乾坤という八卦の世界からどのように出て、どのようにして戻ってくるのかを考えてみる。
易を占うのに占筮をもって行うところからこの探求の旅を始めてみよう。
まず、その筮竹の本数が50本に至った経緯をみてみると、「河図」の数55から始まり、奇数である天の数25、偶数である地の数30の和であるところから、天の数25に合わせて地の数も25とし、天地の数として50を見出したとされている。
次に、占筮法では1策を天地としてこれを人に擬して人策とし、残る49策を人の変をみる策とし、分けて左を天策、右を地策とし、策数をかぞえるのに4本ずつとし、その余りを数えて卦の象が得られるとしている。
ここにみられることは、2分して4で除し余りを数えて3画の八卦の象を得、これを重ねて6画の64の卦の象を得ているということである。
乾坤の八卦から出るのに、このように八卦の象を重ねて6画の64の卦の象を得る、という方法を使っていると考えられる。
占筮法を更にみると、説卦伝の「往くを数うるは順、来を知るは逆なり。故に、易は逆数なり」ということに注目させられる。得られた卦象を下から逆に求めれば、天は上から順にあらわれるという。ここで、逆に求めるとき時は下から上へ進むとしていることにも、注意を払うことが必要と思われる。
これらのことを俄に考えてみると、八卦象の現実から64卦象の世界を経過し、再び八卦象の現実を見ている図が浮かび上がってくるように思われる。

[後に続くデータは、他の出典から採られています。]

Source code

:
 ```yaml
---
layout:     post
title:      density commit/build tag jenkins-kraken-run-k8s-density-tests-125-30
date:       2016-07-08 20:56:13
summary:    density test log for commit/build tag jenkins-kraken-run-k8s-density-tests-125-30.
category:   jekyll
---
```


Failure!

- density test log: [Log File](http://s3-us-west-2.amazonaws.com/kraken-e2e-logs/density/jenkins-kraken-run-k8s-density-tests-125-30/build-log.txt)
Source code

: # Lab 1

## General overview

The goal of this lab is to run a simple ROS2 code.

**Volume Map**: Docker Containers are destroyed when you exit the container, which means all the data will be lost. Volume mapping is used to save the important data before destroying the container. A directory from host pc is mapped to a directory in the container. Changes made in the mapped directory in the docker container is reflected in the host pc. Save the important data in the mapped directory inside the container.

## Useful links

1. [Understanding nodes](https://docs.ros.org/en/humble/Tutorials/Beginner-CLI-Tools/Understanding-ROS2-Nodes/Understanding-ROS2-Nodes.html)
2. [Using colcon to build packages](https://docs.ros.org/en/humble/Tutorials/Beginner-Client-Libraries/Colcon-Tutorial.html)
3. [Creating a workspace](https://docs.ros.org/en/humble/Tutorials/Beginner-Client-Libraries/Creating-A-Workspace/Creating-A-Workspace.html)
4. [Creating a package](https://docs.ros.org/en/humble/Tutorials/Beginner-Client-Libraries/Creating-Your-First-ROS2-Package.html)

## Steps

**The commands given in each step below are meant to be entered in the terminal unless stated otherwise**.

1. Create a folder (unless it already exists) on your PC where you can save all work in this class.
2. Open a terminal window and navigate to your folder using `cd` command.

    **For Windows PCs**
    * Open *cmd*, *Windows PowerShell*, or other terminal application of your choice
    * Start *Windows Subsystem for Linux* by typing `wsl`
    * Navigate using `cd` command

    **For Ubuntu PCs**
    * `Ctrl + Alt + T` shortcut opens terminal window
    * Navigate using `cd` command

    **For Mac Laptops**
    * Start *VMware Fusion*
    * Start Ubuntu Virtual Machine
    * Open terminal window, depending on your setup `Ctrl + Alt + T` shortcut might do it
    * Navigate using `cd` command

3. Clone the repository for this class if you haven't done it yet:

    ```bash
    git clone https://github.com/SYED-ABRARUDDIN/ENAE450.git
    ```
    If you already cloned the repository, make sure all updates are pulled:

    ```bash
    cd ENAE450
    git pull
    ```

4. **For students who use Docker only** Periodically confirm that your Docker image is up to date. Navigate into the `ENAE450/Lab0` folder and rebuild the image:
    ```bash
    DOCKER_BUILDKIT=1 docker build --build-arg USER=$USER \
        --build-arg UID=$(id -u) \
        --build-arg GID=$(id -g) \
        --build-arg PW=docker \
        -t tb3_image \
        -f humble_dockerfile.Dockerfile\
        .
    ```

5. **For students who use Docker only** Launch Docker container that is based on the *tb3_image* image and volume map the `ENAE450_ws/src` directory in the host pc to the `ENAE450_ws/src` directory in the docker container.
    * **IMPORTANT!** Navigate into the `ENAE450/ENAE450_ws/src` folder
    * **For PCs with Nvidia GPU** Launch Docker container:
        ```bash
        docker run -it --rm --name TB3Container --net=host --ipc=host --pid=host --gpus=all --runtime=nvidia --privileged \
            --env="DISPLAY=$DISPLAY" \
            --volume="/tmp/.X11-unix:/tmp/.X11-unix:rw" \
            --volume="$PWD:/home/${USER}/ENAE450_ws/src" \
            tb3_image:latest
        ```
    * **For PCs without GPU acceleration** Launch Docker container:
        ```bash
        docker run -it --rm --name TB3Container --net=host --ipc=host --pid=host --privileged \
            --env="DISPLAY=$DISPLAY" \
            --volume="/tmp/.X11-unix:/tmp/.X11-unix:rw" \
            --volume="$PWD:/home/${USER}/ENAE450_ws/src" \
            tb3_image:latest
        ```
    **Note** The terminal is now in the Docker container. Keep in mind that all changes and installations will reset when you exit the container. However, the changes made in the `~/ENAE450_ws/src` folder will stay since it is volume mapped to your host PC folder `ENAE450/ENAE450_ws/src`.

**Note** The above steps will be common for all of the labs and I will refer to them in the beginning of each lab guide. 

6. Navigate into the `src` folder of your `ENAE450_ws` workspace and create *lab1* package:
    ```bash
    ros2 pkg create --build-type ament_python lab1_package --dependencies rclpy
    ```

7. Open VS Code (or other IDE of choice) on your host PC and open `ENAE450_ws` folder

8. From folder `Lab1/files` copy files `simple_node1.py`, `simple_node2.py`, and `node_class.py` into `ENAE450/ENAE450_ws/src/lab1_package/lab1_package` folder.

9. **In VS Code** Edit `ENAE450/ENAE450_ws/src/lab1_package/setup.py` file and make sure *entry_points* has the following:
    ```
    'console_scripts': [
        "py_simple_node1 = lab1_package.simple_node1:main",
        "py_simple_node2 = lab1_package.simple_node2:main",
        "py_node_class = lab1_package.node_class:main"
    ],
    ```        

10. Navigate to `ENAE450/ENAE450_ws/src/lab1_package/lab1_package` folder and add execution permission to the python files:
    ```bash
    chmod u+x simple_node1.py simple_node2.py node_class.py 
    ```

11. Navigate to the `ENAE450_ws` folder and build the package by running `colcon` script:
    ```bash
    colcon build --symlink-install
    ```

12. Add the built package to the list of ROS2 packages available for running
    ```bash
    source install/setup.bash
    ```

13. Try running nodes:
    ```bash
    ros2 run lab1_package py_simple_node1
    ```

つまりこの図は、到達した64卦象の世界から逆に太極を求め、天は両儀四象から八卦まで順に下って現実の世界に至り、更に順に下って64卦象の内奥の世界に達し、元に戻って来るという図なのである。
この現実の世界である八卦象の世界から出て、64卦象の内奥世界に達し、そこから逆に観ることのできる太極をもって、八卦世界を見極めようとしていると思われる。